Cuando logré levantarme, busqué en los montones de periódicos acumulados junto a la puerta el de aquella fecha, la de Chipre, pero no encontré nada. Llamé a Jaim; fue una estupidez, me colgó el teléfono, y al cabo de media hora unos policías llamaron a la puerta para preguntarme si todo iba bien. Dieron una vuelta por el departamento y revolvieron mis cosas. Tenía que desaparecer, hacerme olvidar, enterrarme en un rincón abandonado de la mano de Dios.
Pasado el verano, el último día del mes de octubre, salí de casa por primera vez. Una calle aburrida de suburbio, casas impersonales, gente desconocida. A cada paso que daba había ojos que se me clavaban como flechas. Conduje hasta la ciudad. No me había afeitado la barba que me había crecido en la prisión, estaba pálido como un muerto. Añoraba la calle de ella, los ficus bonitos que ensuciaban las aceras, los higos deformes de la ciudad, la penumbra de la escalera. Buscaba su calidez. Subí las escaleras despacio, como la primera vez.
El ventanal estaba abierto; las manchas púrpura de la puesta de sol volaban hacia adentro con el viento. Nos sentamos en la cocina.
—El hombre de las cidras ha vuelto —dijo, pasándome la mano por la cabeza. Había oscurecido, pero no encendimos ninguna luz.
—¿Y Hani? —pregunté.
—Murió —dijo Dafna—. Unos días después de regresar. Murió aquí. En la habitación grande. Mientras dormía. Yotam me telefoneó para decírmelo. No estaba en casa.
—¿Dijo algo? —pregunté.
—Te agradeció que salvaras a su hijo.
—No sabía que lo había conseguido —dije.
—Lo hiciste —dijo Dafna—. Estuvieron aquí, me hicieron preguntas. Me llevaron detenida un par de noches. No fue ningún placer. Supe que él había salido herido, pero vivo. No es tan terrible; puede que se lo mereciera un poco.
—Es un asesino —dije—. Lo vi en sus ojos. Debería haberlo matado allí, dentro del taxi.
—Todos ustedes son unos asesinos —dijo Dafna. Estaba muy delgada y tenía los ojos tristes. Me levanté para acercarme a la jardinera de la ventana, olí las hierbas, escuchaba las voces del patio y de la calle. Ella se sentaba encogida y tapada con la ropa de cualquier manera. Dijo que empezaba a refrescar, pero que la lluvia no llegaba.
—¿Dónde está Yotam? —pregunté.
—Aquí —dijo Dafna a media voz—. En su habitación. Sólo sale por la noche. Me quita dinero. Vuelve por la mañana, sucio y tembloroso. —Miré hacia la puerta del pasillo, en un extremo del cual estaba sentado el monstruo.
—Tienes que echarlo de aquí —le dije con rabia.
—No puedo —dijo ella—. Es mi hijo. Es el hijo de Hani. Ahora sólo me queda él.
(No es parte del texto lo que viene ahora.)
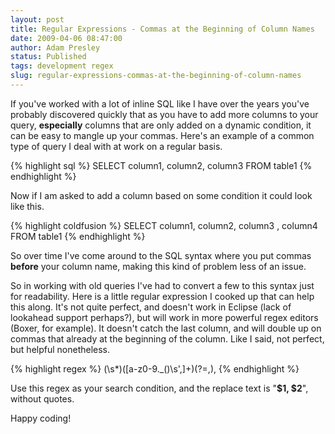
 ```yaml
---
layout: post
title: Regular Expressions - Commas at the Beginning of Column Names
date: 2009-04-06 08:47:00
author: Adam Presley
status: Published
tags: development regex
slug: regular-expressions-commas-at-the-beginning-of-column-names
---
```


If you've worked with a lot of inline SQL like I have over the years
you've probably discovered quickly that as you have to add more columns
to your query, **especially** columns that are only added on a dynamic
condition, it can be easy to mangle up your commas. Here's an example of
a common type of query I deal with at work on a regular basis.  

{% highlight sql %}
SELECT
    column1,
    column2,
    column3
FROM table1
{% endhighlight %}

Now if I am asked to add a column based on some condition it could look
like this.  
  
{% highlight coldfusion %}
SELECT
    column1,
    column2,
    column3
    <cfif someCondition EQ true>, column4</cfif>
FROM table1
{% endhighlight %}

So over time I've come around to the SQL syntax where you put commas
**before** your column name, making this kind of problem less of an
issue.  

So in working with old queries I've had to convert a few to this syntax
just for readability. Here is a little regular expression I cooked up
that can help this along. It's not quite perfect, and doesn't work in
Eclipse (lack of lookahead support perhaps?), but will work in more
powerful regex editors (Boxer, for example). It doesn't catch the last
column, and will double up on commas that already at the beginning of
the column. Like I said, not perfect, but helpful nonetheless.  
  
{% highlight regex %}
(\s*)([a-z0-9\._\(\)\s',]+)(?=,),
{% endhighlight %}

Use this regex as your search condition, and the replace text is "**\$1,
\$2**", without quotes.  
  
Happy coding!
Estaba sentado desencajado en un rincón de la cama, el pelo le cubría la cara; debajo, en la sábana, había pequeñas manchas de sangre. Era una habitación de niño, y él la llenaba con el olor de un hombre viejo y enfermo. Entré con pasos firmes y revisé la habitación. Miré en los cajones y en los escondites. Metí en una bolsa toda la droga que encontré. Él me apartó e intentó levantarse y salir, empujándome. Lo arrimé contra la pared. Dafna cambió la ropa de la cama, y barrió y fregó la habitación rápidamente. Él se descontroló, maldecía y escupía. Hice mucha fuerza, resistí, lo agarraba fuerte para que no lograra desembarazarse de mí. Dafna puso una bandeja con fruta, pan y agua encima del pequeño escritorio. Salimos los dos a la vez y cerramos la habitación con llave.
Y nos sentamos en la cocina, esperando.